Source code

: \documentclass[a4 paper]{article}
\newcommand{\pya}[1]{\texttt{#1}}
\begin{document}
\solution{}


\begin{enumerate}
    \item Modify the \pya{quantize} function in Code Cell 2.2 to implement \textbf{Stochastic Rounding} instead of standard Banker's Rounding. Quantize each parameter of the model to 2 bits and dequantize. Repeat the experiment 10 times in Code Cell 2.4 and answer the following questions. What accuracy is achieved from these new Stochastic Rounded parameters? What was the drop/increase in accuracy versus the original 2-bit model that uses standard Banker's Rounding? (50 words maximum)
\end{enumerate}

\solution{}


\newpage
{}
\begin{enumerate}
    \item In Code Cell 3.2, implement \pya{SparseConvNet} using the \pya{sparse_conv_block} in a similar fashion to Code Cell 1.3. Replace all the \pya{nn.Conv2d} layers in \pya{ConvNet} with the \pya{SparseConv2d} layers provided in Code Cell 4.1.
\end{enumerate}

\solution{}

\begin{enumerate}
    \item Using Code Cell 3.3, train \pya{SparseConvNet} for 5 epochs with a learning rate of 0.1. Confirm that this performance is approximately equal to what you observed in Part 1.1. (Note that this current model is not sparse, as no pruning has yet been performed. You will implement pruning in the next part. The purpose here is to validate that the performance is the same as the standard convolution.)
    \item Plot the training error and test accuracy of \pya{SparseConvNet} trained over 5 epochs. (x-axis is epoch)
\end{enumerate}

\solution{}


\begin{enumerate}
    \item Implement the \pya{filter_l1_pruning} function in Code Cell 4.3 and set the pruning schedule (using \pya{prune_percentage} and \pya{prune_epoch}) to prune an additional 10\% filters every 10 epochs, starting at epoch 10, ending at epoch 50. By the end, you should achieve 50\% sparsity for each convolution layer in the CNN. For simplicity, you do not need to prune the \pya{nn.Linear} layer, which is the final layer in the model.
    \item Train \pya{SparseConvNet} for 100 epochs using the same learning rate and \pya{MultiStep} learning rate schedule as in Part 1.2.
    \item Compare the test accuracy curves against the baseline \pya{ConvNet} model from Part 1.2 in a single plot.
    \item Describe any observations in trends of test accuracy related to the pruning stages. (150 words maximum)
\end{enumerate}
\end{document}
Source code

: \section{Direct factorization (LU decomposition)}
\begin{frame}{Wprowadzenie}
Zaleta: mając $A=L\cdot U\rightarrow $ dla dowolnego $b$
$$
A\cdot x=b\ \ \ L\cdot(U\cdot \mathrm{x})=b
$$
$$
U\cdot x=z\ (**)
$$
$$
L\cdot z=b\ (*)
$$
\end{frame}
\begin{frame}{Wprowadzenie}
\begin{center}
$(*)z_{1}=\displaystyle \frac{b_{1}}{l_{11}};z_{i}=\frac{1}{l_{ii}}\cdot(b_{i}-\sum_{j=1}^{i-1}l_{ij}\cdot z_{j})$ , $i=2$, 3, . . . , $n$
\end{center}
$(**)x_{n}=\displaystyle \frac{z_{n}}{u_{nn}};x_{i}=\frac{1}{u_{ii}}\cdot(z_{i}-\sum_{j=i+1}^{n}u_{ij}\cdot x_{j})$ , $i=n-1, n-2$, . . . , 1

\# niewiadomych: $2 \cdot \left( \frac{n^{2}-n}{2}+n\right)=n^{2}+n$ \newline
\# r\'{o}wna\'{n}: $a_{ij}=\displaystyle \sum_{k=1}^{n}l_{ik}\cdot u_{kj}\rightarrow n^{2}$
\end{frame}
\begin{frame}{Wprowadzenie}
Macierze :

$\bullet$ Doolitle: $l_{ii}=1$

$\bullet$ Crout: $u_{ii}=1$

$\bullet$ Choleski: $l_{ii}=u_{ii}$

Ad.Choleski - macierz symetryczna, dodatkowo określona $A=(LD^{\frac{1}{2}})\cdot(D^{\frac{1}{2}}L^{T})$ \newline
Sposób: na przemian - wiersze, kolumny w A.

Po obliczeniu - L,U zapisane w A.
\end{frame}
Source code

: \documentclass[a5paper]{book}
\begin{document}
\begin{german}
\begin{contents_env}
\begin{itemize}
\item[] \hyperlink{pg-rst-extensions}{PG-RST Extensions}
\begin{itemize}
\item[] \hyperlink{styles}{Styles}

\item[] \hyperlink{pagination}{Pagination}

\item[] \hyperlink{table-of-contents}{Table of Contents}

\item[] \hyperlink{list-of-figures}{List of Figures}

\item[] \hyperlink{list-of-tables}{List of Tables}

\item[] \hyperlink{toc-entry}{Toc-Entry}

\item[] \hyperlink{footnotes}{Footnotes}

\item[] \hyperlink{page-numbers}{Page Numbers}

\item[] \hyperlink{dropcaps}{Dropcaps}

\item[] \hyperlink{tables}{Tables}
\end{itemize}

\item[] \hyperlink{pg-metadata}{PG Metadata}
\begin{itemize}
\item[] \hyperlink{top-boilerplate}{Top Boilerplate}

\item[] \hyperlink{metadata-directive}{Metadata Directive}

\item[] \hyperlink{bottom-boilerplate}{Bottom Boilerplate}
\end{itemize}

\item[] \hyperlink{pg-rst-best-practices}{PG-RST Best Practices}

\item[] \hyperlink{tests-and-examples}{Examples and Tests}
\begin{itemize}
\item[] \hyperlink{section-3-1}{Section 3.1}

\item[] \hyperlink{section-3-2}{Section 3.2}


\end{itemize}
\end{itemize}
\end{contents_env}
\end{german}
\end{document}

= = = = = = =

> **WHAT YOU SHOULD DO**
State the count of lines holding the string "bullet" in the listing above, and nothing else.

> **COMPLETED TASK**
3